Parental Relocation in Child Custody Battles

As noted previously, Bode Miller’s ongoing child custody saga provides a good backdrop to analyze Colorado law for relocation cases. A brief summary of Miller’s situation is necessary.

Miller and Sara McKenna briefly dated in the spring of 2012 in California. She got pregnant in May, which, coincidently, was the same month that Miller married another woman. McKenna decided to go to college and sent Miller a text in October: “Just a heads up, I met with an advisor from Columbia [in NYC] today and we will probably be moving there in the fall.” Before the baby was born, Miller filed a “Petition to Establish Parental Relationship” in California. McKenna moved to New York in December when she was seven months pregnant. Their son was born in New York and the legal wrangling over custody began.

While there are complicating jurisdictional issues between New York and California in Miller’s matter, at its core, the case is about a parent’s right to relocate with a child. These types of cases frequently come up in divorces or general child custody disputes in places like Aspen or Vail because of the high cost of living. Parents going through a divorce realize that living alone is more expensive and challenging in terms of a work-life balance. Often times a parent will determine that moving closer to family or a less expensive area is necessary even though it will result in the other parent having significantly less time with the children.

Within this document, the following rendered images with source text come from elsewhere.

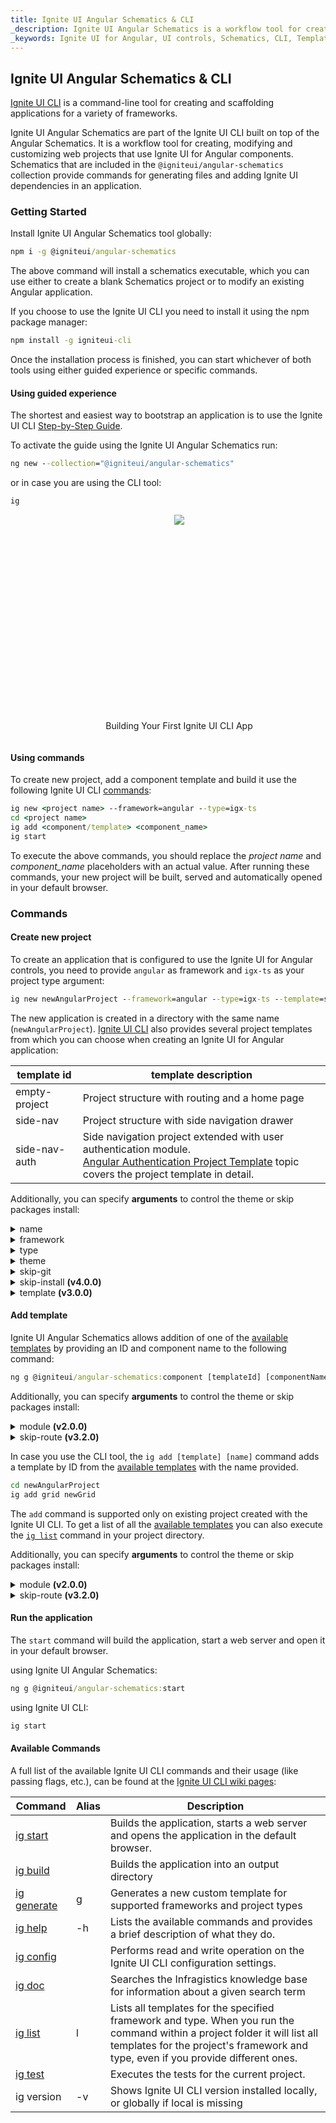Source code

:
 ```yaml
---
title: Ignite UI Angular Schematics & CLI
_description: Ignite UI Angular Schematics is a workflow tool for creating, modifying and customizing web projects that use Ignite UI for Angular components.
_keywords: Ignite UI for Angular, UI controls, Schematics, CLI, Templates, Angular widgets, web widgets, UI widgets, Angular, Native Angular Components Suite, Native Angular Controls, Native Angular Components Library
---
```


## Ignite UI Angular Schematics & CLI
[Ignite UI CLI](https://github.com/IgniteUI/igniteui-cli) is a command-line tool for creating and scaffolding applications for a variety of frameworks.

Ignite UI Angular Schematics are part of the Ignite UI CLI built on top of the Angular Schematics. It is a workflow tool for creating, modifying and customizing web projects that use Ignite UI for Angular components. Schematics that are included in the `@igniteui/angular-schematics` collection provide commands for generating files and adding Ignite UI dependencies in an application.

### Getting Started
Install Ignite UI Angular Schematics tool globally:
```cmd
npm i -g @igniteui/angular-schematics
```

The above command will install a schematics executable, which you can use either to create a blank Schematics project or to modify an existing Angular application.

If you choose to use the Ignite UI CLI you need to install it using the npm package manager:
```cmd
npm install -g igniteui-cli 
```
Once the installation process is finished, you can start whichever of both tools using either guided experience or specific commands.

#### Using guided experience
The shortest and easiest way to bootstrap an application is to use the Ignite UI CLI [Step-by-Step Guide](cli/step-by-step-guide.md). 

To activate the guide using the Ignite UI Angular Schematics run:

```cmd
ng new --collection="@igniteui/angular-schematics"
```
or in case you are using the CLI tool:
```cmd
ig
```

<div style="display:inline-block;">
    <a style="background: url(../../images/general/buildCLIapp.gif); display:flex; justify-content:center; min-width:540px; min-height:315px;"
       href="https://youtu.be/QK_NsdtdA70" target="_blank">
        <img src="../../images/general/play.svg" style="vertical-align: middle;" />
    </a>
    <p style="text-align:center;">Building Your First Ignite UI CLI App</p>
</div>

#### Using commands
To create new project, add a component template and build it use the following Ignite UI CLI [commands](#commands):
```cmd
ig new <project name> --framework=angular --type=igx-ts 
cd <project name>
ig add <component/template> <component_name>
ig start 
```

To execute the above commands, you should replace the *project name* and *component_name* placeholders with an actual value.
After running these commands, your new project will be built, served and automatically opened in your default browser.


### Commands

#### Create new project

To create an application that is configured to use the Ignite UI for Angular controls, you need to provide `angular` as framework and `igx-ts` as your project type argument:

```cmd
ig new newAngularProject --framework=angular --type=igx-ts --template=side-nav
```
The new application is created in a directory with the same name (`newAngularProject`). [Ignite UI CLI](https://github.com/IgniteUI/igniteui-cli) also provides several project templates from which you can choose when creating an Ignite UI for Angular application:

| template id   | template description |
| ---           | ---                  |
| empty-project | Project structure with routing and a home page |
| side-nav      | Project structure with side navigation drawer |
| side-nav-auth | Side navigation project extended with user authentication module. <br> [Angular Authentication Project Template](cli/auth-template.md) topic covers the project template in detail. |

Additionally, you can specify **arguments** to control the theme or skip packages install:

<details>
  <summary>name</summary>
  <p>
    <code>name</code> (alias: <code>-n</code>)
  </p>
  <p>
    The name of the application. The application is created inside a directory with the same name.
  </p>
</details>

<details>
  <summary>framework</summary>
  <p>
    <code>--framework</code> (alias: <code>-f</code>) <em>default value: "jquery"</em>
  </p>
  <p>
    Framework to setup project for. The supported frameworks are jQuery, Angular and React.
  </p>
</details>

<details>
  <summary>type</summary>
  <p>
    <code>--type</code> (alias: <code>-t</code>)
  </p>
  <p>
    The available project types depend on the selected framework.
  </p>
</details>

<details>
  <summary>theme</summary>
  <p>
    <code>--theme</code> (alias: <code>-th</code>)
  </p>
  <p>
    Project theme (depends on project type).
  </p>
</details>

<details>
  <summary>skip-git</summary>
  <p>
    <code>--skip-git</code> (alias: <code>--sg</code>)
  </p>
  <p>
    When this option is used, the automatic repository initialization with Git will be skipped. If the option is omitted, then the global <a href="config">skipGit</a> configuration property is used.
  </p>
</details>

<details>
  <summary>skip-install <span align="right"><strong>(v4.0.0)</strong></span></summary>
  <p>
    <code>--skip-install</code> (alias: <code>--si</code>)
  </p>
  <p>
    Since v4.0.0 the <code>ig new</code> command will install package dependencies when the project is created. Passing this flag will skip the initial installation.
  </p>
</details>

<details>
  <summary markdown='span'>template <span align="right"><strong>(v3.0.0)</strong></span></summary>
  <p>
    <code>--template</code>
  </p>
  <p>
    Use this option if there are different project templates for a specific framework type. 
    Currently this option is available only for Ignite UI for Angular igx-ts project types.</p>
</details>


#### Add template
Ignite UI Angular Schematics allows addition of one of the [available templates](cli/component-templates.md) by providing an ID and component name to the following command:

```cmd
ng g @igniteui/angular-schematics:component [templateId] [componentName]
```
Additionally, you can specify **arguments** to control the theme or skip packages install:

<details>
  <summary>module <span align="right"><strong>(v2.0.0)</strong></span></summary>
  <p>
    <code>--module</code> (alias: <code>-m</code>)
  </p>  
  <p>
    Path to the module.ts file, relative to the /src/app/ folder, for the module where the new component should be registered:
  </p>
  <code>ng g @igniteui/angular-schematics:component combo newCombo --module=myModule/myModule.module.ts</code>
</details>

<details>
  <summary>skip-route <span align="right"><strong>(v3.2.0)</strong></span></summary>
  <p>
    <code>--skip-route</code> (alias: <code>-srk</code>)
  </p>
  <p>
    Don't auto-generate an app navigation route for the new component
  </p>
</details>

In case you use the CLI tool, the `ig add [template] [name]` command adds a template by ID from the [available templates](cli/component-templates.md) with the name provided.

```cmd
cd newAngularProject
ig add grid newGrid
```

The `add` command is supported only on existing project created with the Ignite UI CLI. To get a list of all the [available templates](cli/component-templates.md) you can also execute the [`ig list`](https://github.com/IgniteUI/igniteui-cli/wiki/list) command in your project directory.

Additionally, you can specify **arguments** to control the theme or skip packages install:

<details>
  <summary>module <span align="right"><strong>(v2.0.0)</strong></span></summary>
  <p>
    <code>--module</code> (alias: <code>-m</code>)
  </p>
  <p>
    <i>note: module argument is applicable only in Angular projects.</i>
  </p> 
  <p>
    Path to the module.ts file, relative to the /src/app/ folder, for the module where the new component should be registered:
  </p>
  <code>ig add combo newCombo --module=myModule/myModule.module.ts</code>
</details>

<details>
  <summary>skip-route <span align="right"><strong>(v3.2.0)</strong></span></summary>
  <p>
    <code>--skip-route</code> (alias: <code>-srk</code>)
  </p>
  <p>
    Don't auto-generate an app navigation route for the new component
  </p>
</details>

#### Run the application

The `start` command will build the application, start a web server and open it in your default browser.

using Ignite UI Angular Schematics:
```cmd
ng g @igniteui/angular-schematics:start
```
using Ignite UI CLI:
```cmd
ig start
```

#### Available Commands
A full list of the available Ignite UI CLI commands and their usage (like passing flags, etc.), can be found at the [Ignite UI CLI wiki pages](https://github.com/IgniteUI/igniteui-cli/wiki):

| Command | Alias | Description |
| --- | --- | --- |
| [ig start](https://github.com/IgniteUI/igniteui-cli/wiki/start)  | | Builds the application, starts a web server and opens the application in the default browser.
| [ig build](https://github.com/IgniteUI/igniteui-cli/wiki/build) | | Builds the application into an output directory
| [ig generate](https://github.com/IgniteUI/igniteui-cli/wiki/generate) | g | Generates a new custom template for supported frameworks and project types
| [ig help](https://github.com/IgniteUI/igniteui-cli/wiki/help) | -h | Lists the available commands and provides a brief description of what they do.
| [ig config](https://github.com/IgniteUI/igniteui-cli/wiki/config) | | Performs read and write operation on the Ignite UI CLI configuration settings.
| [ig doc](https://github.com/IgniteUI/igniteui-cli/wiki/doc) | | Searches the Infragistics knowledge base for information about a given search term
| [ig list](https://github.com/IgniteUI/igniteui-cli/wiki/list) | l |  Lists all templates for the specified framework and type. When you run the command within a project folder it will list all templates for the project's framework and type, even if you provide different ones.
| [ig test](https://github.com/IgniteUI/igniteui-cli/wiki/test) |  | Executes the tests for the current project.
| ig version | -v | Shows Ignite UI CLI version installed locally, or globally if local is missing |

In Colorado, relocation cases are separated into two distinct categories: (1) initial allocation of parental responsibilities and (2) post-decree modifications. For example, the analysis for a mother going through a divorce in Vail who wants to relocate to New York City is different than the same mother who wants to leave Vail five years later.

The former situation — where a parent is going through an initial allocation of parental responsibilities — is guided by Spahmer v. Gullette and C.R.S. 14-10-127. The latter — a post-decree relocation — is controlled by In re Marriage of Ciesluk and C.R.S. 14-10-129. The differences between how a Colorado court deals with these two scenarios will be the subject of my next substantive post.